▶ **About this task**: Write out the entries exactly, leaving out every picture.

---------- Extracted material

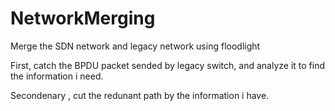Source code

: NetworkMerging
==============

Merge the SDN network and legacy network using floodlight


First, catch the BPDU packet sended by legacy switch, and analyze it to find the information i need.

Secondenary , cut the redunant path by the information i have.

--------------------

▶ **Task answer**:
Source code

: NetworkMerging
==============

Merge the SDN network and legacy network using floodlight


First, catch the BPDU packet sended by legacy switch, and analyze it to find the information i need.

Secondenary , cut the redunant path by the information i have.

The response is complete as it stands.